Among the broad arguments for the rapid introduction of biosimilars is that they will increase patient access to expensive biologic therapies. This may be true theoretically from a patient cost-sharing perspective. If the biosimilar is priced sufficiently less than the originator product, health plans and insurers may elect to prefer the biosimilar and place it on a more affordable coinsurance or copayment tier.
This is not generally the case for the 2 nononcology biosimilar products launched to date. With shallow discounts for the biosimilars, the originator’s manufacturer can simply match the net cost through deeper rebates; the payer would have little reason to change the formulary tiering of the biologic.

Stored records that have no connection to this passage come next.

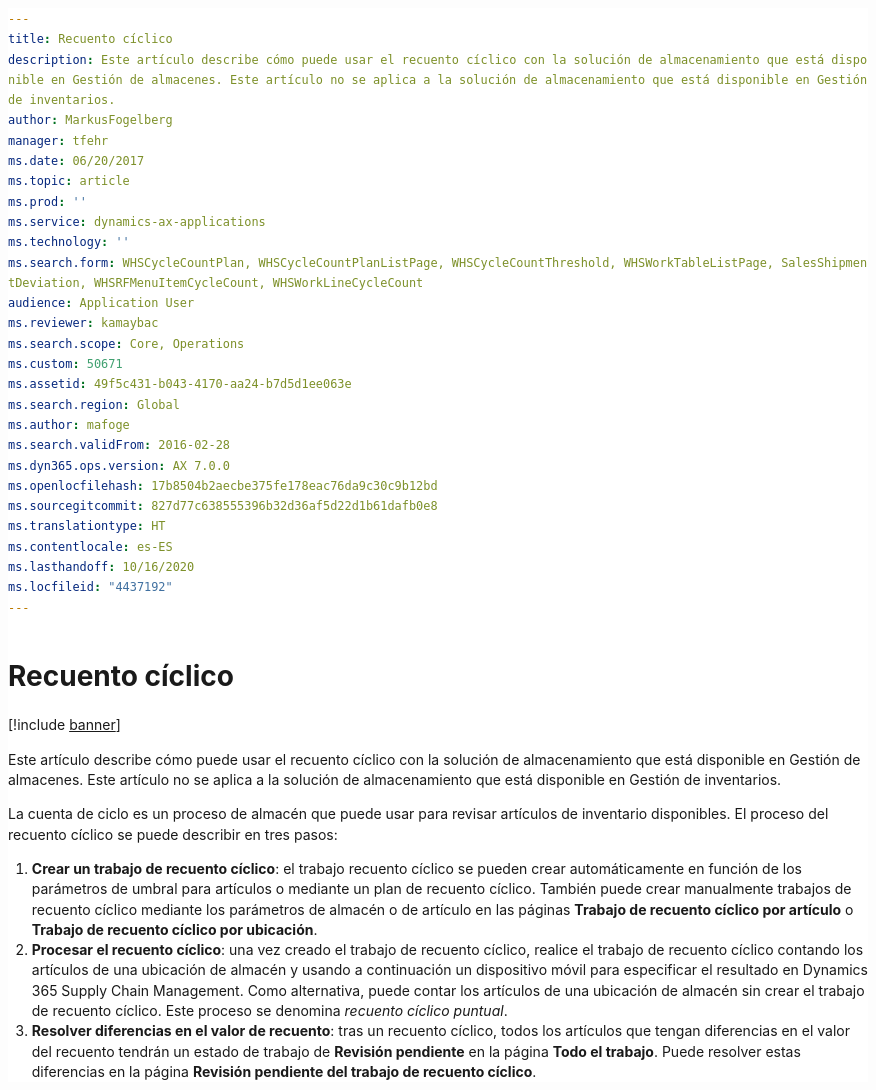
 ```yaml
---
title: Recuento cíclico
description: Este artículo describe cómo puede usar el recuento cíclico con la solución de almacenamiento que está disponible en Gestión de almacenes. Este artículo no se aplica a la solución de almacenamiento que está disponible en Gestión de inventarios.
author: MarkusFogelberg
manager: tfehr
ms.date: 06/20/2017
ms.topic: article
ms.prod: ''
ms.service: dynamics-ax-applications
ms.technology: ''
ms.search.form: WHSCycleCountPlan, WHSCycleCountPlanListPage, WHSCycleCountThreshold, WHSWorkTableListPage, SalesShipmentDeviation, WHSRFMenuItemCycleCount, WHSWorkLineCycleCount
audience: Application User
ms.reviewer: kamaybac
ms.search.scope: Core, Operations
ms.custom: 50671
ms.assetid: 49f5c431-b043-4170-aa24-b7d5d1ee063e
ms.search.region: Global
ms.author: mafoge
ms.search.validFrom: 2016-02-28
ms.dyn365.ops.version: AX 7.0.0
ms.openlocfilehash: 17b8504b2aecbe375fe178eac76da9c30c9b12bd
ms.sourcegitcommit: 827d77c638555396b32d36af5d22d1b61dafb0e8
ms.translationtype: HT
ms.contentlocale: es-ES
ms.lasthandoff: 10/16/2020
ms.locfileid: "4437192"
---
```

# <a name="cycle-counting"></a>Recuento cíclico

[!include [banner](../includes/banner.md)]

Este artículo describe cómo puede usar el recuento cíclico con la solución de almacenamiento que está disponible en Gestión de almacenes. Este artículo no se aplica a la solución de almacenamiento que está disponible en Gestión de inventarios.

La cuenta de ciclo es un proceso de almacén que puede usar para revisar artículos de inventario disponibles. El proceso del recuento cíclico se puede describir en tres pasos:

1.  **Crear un trabajo de recuento cíclico**: el trabajo recuento cíclico se pueden crear automáticamente en función de los parámetros de umbral para artículos o mediante un plan de recuento cíclico. También puede crear manualmente trabajos de recuento cíclico mediante los parámetros de almacén o de artículo en las páginas **Trabajo de recuento cíclico por artículo** o **Trabajo de recuento cíclico por ubicación**.
2.  **Procesar el recuento cíclico**: una vez creado el trabajo de recuento cíclico, realice el trabajo de recuento cíclico contando los artículos de una ubicación de almacén y usando a continuación un dispositivo móvil para especificar el resultado en Dynamics 365 Supply Chain Management. Como alternativa, puede contar los artículos de una ubicación de almacén sin crear el trabajo de recuento cíclico. Este proceso se denomina *recuento cíclico puntual*.
3.  **Resolver diferencias en el valor de recuento**: tras un recuento cíclico, todos los artículos que tengan diferencias en el valor del recuento tendrán un estado de trabajo de **Revisión pendiente** en la página **Todo el trabajo**. Puede resolver estas diferencias en la página **Revisión pendiente del trabajo de recuento cíclico**.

The title is sort of a trick question. It assumes that there is a problem accessing oncology agents in our nation today. A 2015 study of 150 oncologists indicates that this is not the case. None of the respondents reported that obtaining Rituxan for their oncology patients (chronic lymphocytic leukemia or non-Hodgkin’s lymphoma) was a problem. The researchers also surveyed doctors in Brazil, Mexico, Russia, and Turkey. In Russia, 12% indicated that access to Rituxan was indeed difficult, as did 17% in Turkey. The researchers also stated that Russia and Mexico, compared with the other countries included in the study, had the greatest share of patients who did not have any insurance. Of course, it must be noted that the cost of Rituxan is far less in the other countries studied, compared with the US.

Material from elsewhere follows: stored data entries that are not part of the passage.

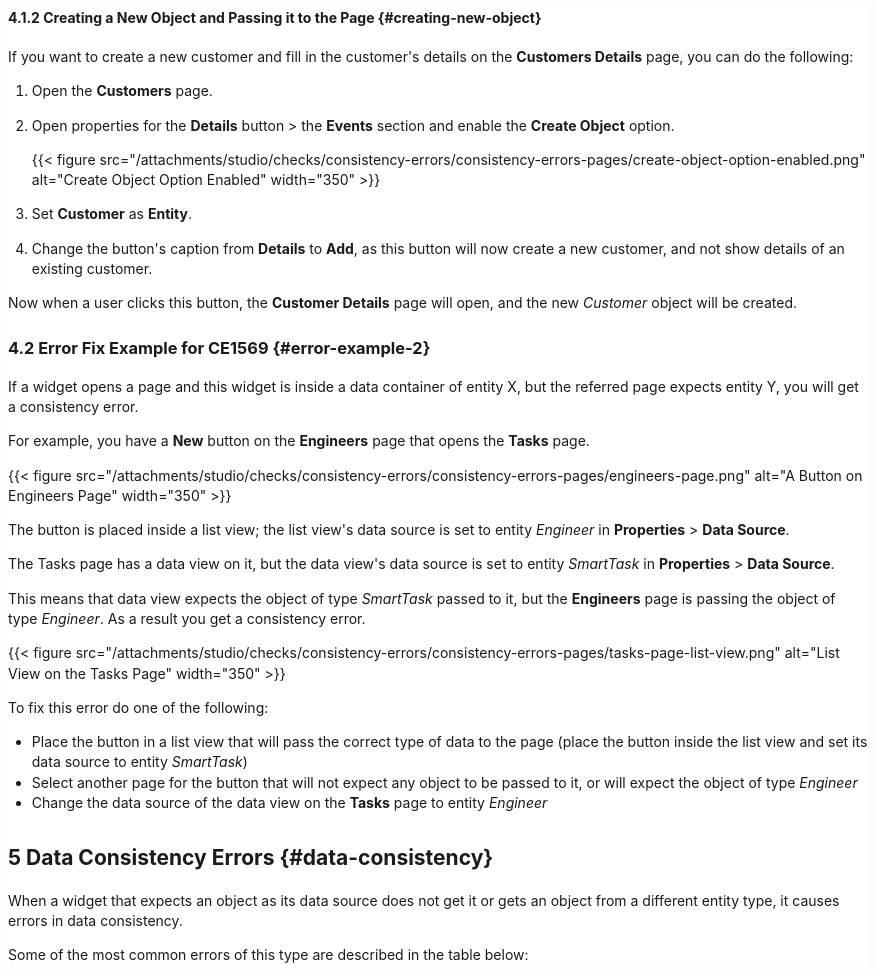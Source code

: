 #### 4.1.2 Creating a New Object and Passing it to the Page {#creating-new-object}

If you want to create a new customer and fill in the customer's details on the **Customers Details** page, you can do the following:

1. Open the **Customers** page.

2. Open properties for the **Details** button > the **Events** section and enable the **Create Object** option.

     {{< figure src="/attachments/studio/checks/consistency-errors/consistency-errors-pages/create-object-option-enabled.png" alt="Create Object Option Enabled"   width="350"  >}}

3. Set **Customer** as **Entity**.

4. Change the button's caption from **Details** to **Add**, as this button will now create a new customer, and not show details of an existing customer.

Now when a user clicks this button, the **Customer Details** page will open, and the new *Customer* object will be created. 

### 4.2 Error Fix Example for CE1569 {#error-example-2}

If a widget opens a page and this widget is inside a data container of entity X, but the referred page expects entity Y, you will get a consistency error. 

For example, you have a **New** button on the **Engineers** page that opens the **Tasks** page. 

{{< figure src="/attachments/studio/checks/consistency-errors/consistency-errors-pages/engineers-page.png" alt="A Button on Engineers Page"   width="350"  >}}

The button is placed inside a list view; the list view's data source is set to entity *Engineer* in **Properties** > **Data Source**.

The Tasks page has a data view on it, but the data view's data source is set to entity *SmartTask* in **Properties** > **Data Source**. 

This means that data view expects the object of type *SmartTask* passed to it, but the **Engineers** page is passing the object of type *Engineer*. As a result you get a consistency error.

{{< figure src="/attachments/studio/checks/consistency-errors/consistency-errors-pages/tasks-page-list-view.png" alt="List View on the Tasks Page"   width="350"  >}}

To fix this error do one of the following:

* Place the button in a list view that will pass the correct type of data to the page (place the button inside the list view and set its data source to entity *SmartTask*)
* Select another page for the button that will not expect any object to be passed to it, or will expect the object of type *Engineer*
* Change the data source of the data view on the **Tasks** page to entity *Engineer* 

## 5 Data Consistency Errors {#data-consistency}

When a widget that expects an object as its data source does not get it or gets an object from a different entity type, it causes errors in data consistency. 

Some of the most common errors of this type are described in the table below:
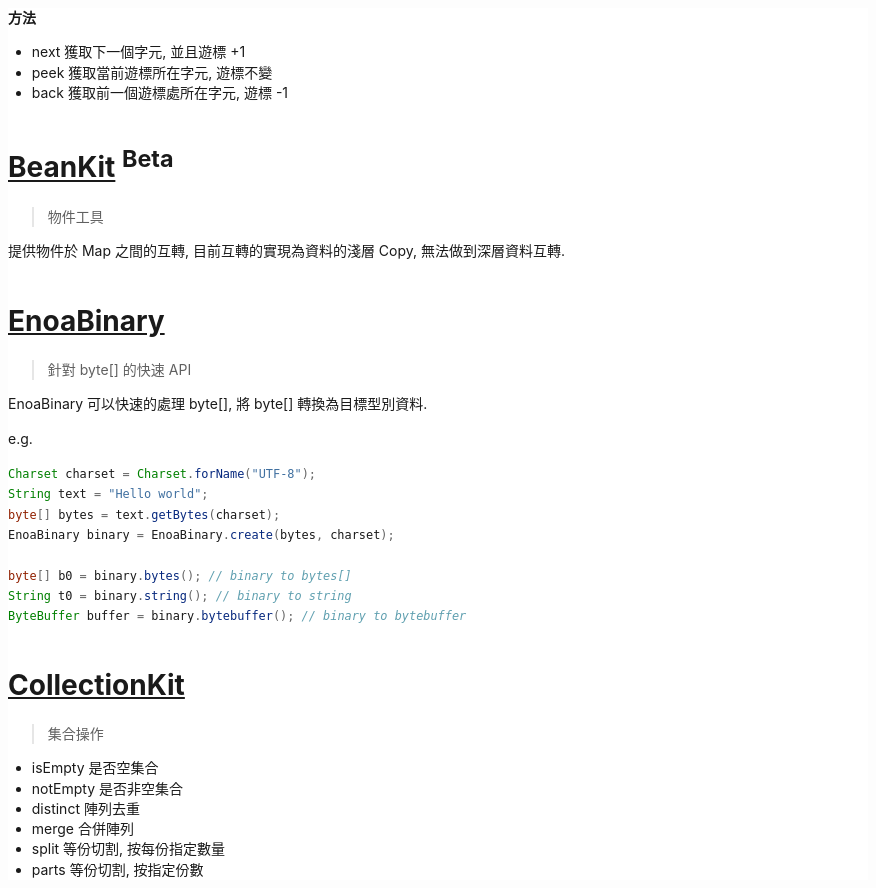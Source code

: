 **方法**

- next
  獲取下一個字元, 並且遊標 +1
- peek
  獲取當前遊標所在字元, 遊標不變
- back
  獲取前一個遊標處所在字元, 遊標 -1





# [BeanKit](https://github.com/fewensa/enoa/blob/master/enoa-toolkit/src/main/java/io/enoa/toolkit/bean/BeanKit.java) <sup>Beta</sup>

> 物件工具

提供物件於 Map 之間的互轉, 目前互轉的實現為資料的淺層 Copy, 無法做到深層資料互轉.



# [EnoaBinary](https://github.com/fewensa/enoa/blob/master/enoa-toolkit/src/main/java/io/enoa/toolkit/binary/EnoaBinary.java)

> 針對 byte\[] 的快速 API

EnoaBinary 可以快速的處理 byte\[], 將 byte\[] 轉換為目標型別資料.

e.g.

```java
Charset charset = Charset.forName("UTF-8");
String text = "Hello world";
byte[] bytes = text.getBytes(charset);
EnoaBinary binary = EnoaBinary.create(bytes, charset);

byte[] b0 = binary.bytes(); // binary to bytes[]
String t0 = binary.string(); // binary to string
ByteBuffer buffer = binary.bytebuffer(); // binary to bytebuffer
```

# [CollectionKit](https://github.com/fewensa/enoa/blob/master/enoa-toolkit/src/main/java/io/enoa/toolkit/collection/CollectionKit.java)

> 集合操作

- isEmpty
  是否空集合
- notEmpty
  是否非空集合
- distinct
  陣列去重
- merge
  合併陣列
- split
  等份切割, 按每份指定數量
- parts
  等份切割, 按指定份數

Another way in which the introduction of a Rituxan biosimilar could improve access is to alleviate present or future drug shortages. Drug shortages are commonly the result of a couple of factors: manufacturing plant slowdowns or shutdowns (often related to quality issues or the need for maintenance); lack of available drug components, such as its active ingredients or excipients; lack of profit driving generic manufacturers out of the business.

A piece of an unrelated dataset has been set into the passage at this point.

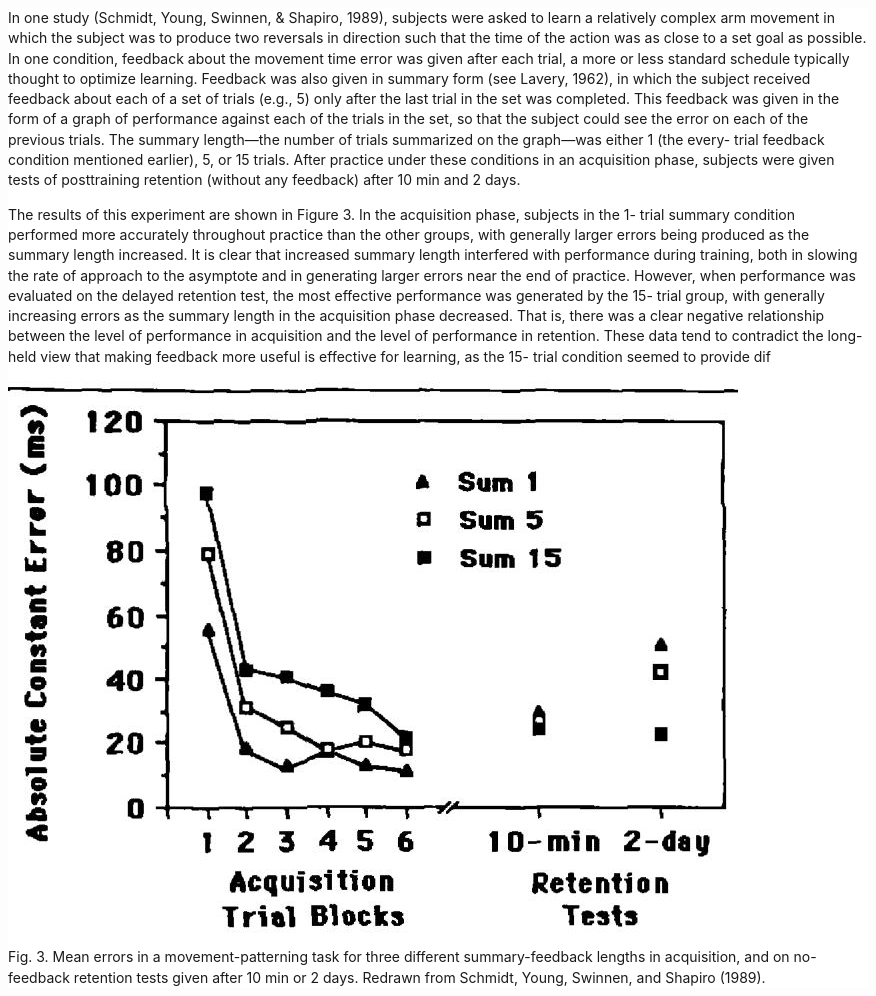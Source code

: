 In one study (Schmidt, Young, Swinnen, & Shapiro, 1989), subjects were asked to learn a relatively complex arm movement in which the subject was to produce two reversals in direction such that the time of the action was as close to a set goal as possible. In one condition, feedback about the movement time error was given after each trial, a more or less standard schedule typically thought to optimize learning. Feedback was also given in summary form (see Lavery, 1962), in which the subject received feedback about each of a set of trials (e.g., 5) only after the last trial in the set was completed. This feedback was given in the form of a graph of performance against each of the trials in the set, so that the subject could see the error on each of the previous trials. The summary length—the number of trials summarized on the graph—was either 1 (the every- trial feedback condition mentioned earlier), 5, or 15 trials. After practice under these conditions in an acquisition phase, subjects were given tests of posttraining retention (without any feedback) after 10 min and 2 days.

The results of this experiment are shown in Figure 3. In the acquisition phase, subjects in the 1- trial summary condition performed more accurately throughout practice than the other groups, with generally larger errors being produced as the summary length increased. It is clear that increased summary length interfered with performance during training, both in slowing the rate of approach to the asymptote and in generating larger errors near the end of practice. However, when performance was evaluated on the delayed retention test, the most effective performance was generated by the 15- trial group, with generally increasing errors as the summary length in the acquisition phase decreased. That is, there was a clear negative relationship between the level of performance in acquisition and the level of performance in retention. These data tend to contradict the long- held view that making feedback more useful is effective for learning, as the 15- trial condition seemed to provide dif

![](images/8fe2f0d9318e9517de632e94a92547a846b2afe08cbc56a71e4ca445b17b7be1.jpg)  
Fig. 3. Mean errors in a movement-patterning task for three different summary-feedback lengths in acquisition, and on no-feedback retention tests given after 10 min or 2 days. Redrawn from Schmidt, Young, Swinnen, and Shapiro (1989).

According to the Food and Drug Administration, which is responsible for tracking drug supply shortages, Rituxan has not been subject to any supply notifications, nor have any of the biologics. However, oncology has not been immune from drug shortages (e.g., daunorubicin liposomal injection, leucovorin injection). In a recent post, I emphasized that the need for anything less than a water-tight drug supply record can torpedo and sink biosimilar marketing efforts. In this instance, one can also make the case that oncology biosimilars like rituximab, trastuzumab, and bevacizumab could serve as a stalwart against potential biologic supply issues.
The outlook for the patient’s ability to pay for expensive medications is cloudier by the day. Access to these drugs is not an issue in the US today, but what about a year from now? How will efforts to change the pre-existing exclusion rules alter the landscape for covering any of the biologic products? Then, biosimilars may be in a real position to maintain or improve access.
The first oncology biosimilars are very close: Decisions from the Food and Drug Administration on biosimilars for trastuzumab and bevacizumab are expected in the third quarter of this year. Celltrion expects to file its 351(k) application for rituximab in June.